WHAT IS EXPECTED: The copy must run from the first line of the entries below through the line containing "Ethereum RPC API", restated word for word, with pictures left out.

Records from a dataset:

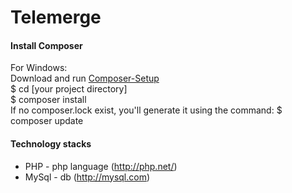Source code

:
# Telemerge

#### Install Composer
For Windows:    
Download and run [Composer-Setup](https://getcomposer.org/Composer-Setup.exe)     
$ cd [your project directory]   
$ composer install   
If no composer.lock exist, you'll generate it using the command: $ composer update   

#### Technology stacks
* PHP - php language (http://php.net/)
* MySql - db (http://mysql.com)
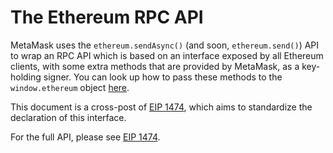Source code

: # The Ethereum RPC API

MetaMask uses the `ethereum.sendAsync()` (and soon, `ethereum.send()`) API to wrap an RPC API which is based on an interface exposed by all Ethereum clients, with some extra methods that are provided by MetaMask, as a key-holding signer. You can look up how to pass these methods to the `window.ethereum` object [here](./Ethereum-Provider).

This document is a cross-post of [EIP 1474](https://github.com/ethereum/EIPs/pull/1474/), which aims to standardize the declaration of this interface.

For the full API, please see [EIP 1474](https://github.com/ethereum/EIPs/blob/master/EIPS/eip-1474.md).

OUTPUT:
Source code

:
# Telemerge

#### Install Composer
For Windows:    
Download and run [Composer-Setup](https://getcomposer.org/Composer-Setup.exe)     
$ cd [your project directory]   
$ composer install   
If no composer.lock exist, you'll generate it using the command: $ composer update   

#### Technology stacks
* PHP - php language (http://php.net/)
* MySql - db (http://mysql.com)
Source code

: # The Ethereum RPC API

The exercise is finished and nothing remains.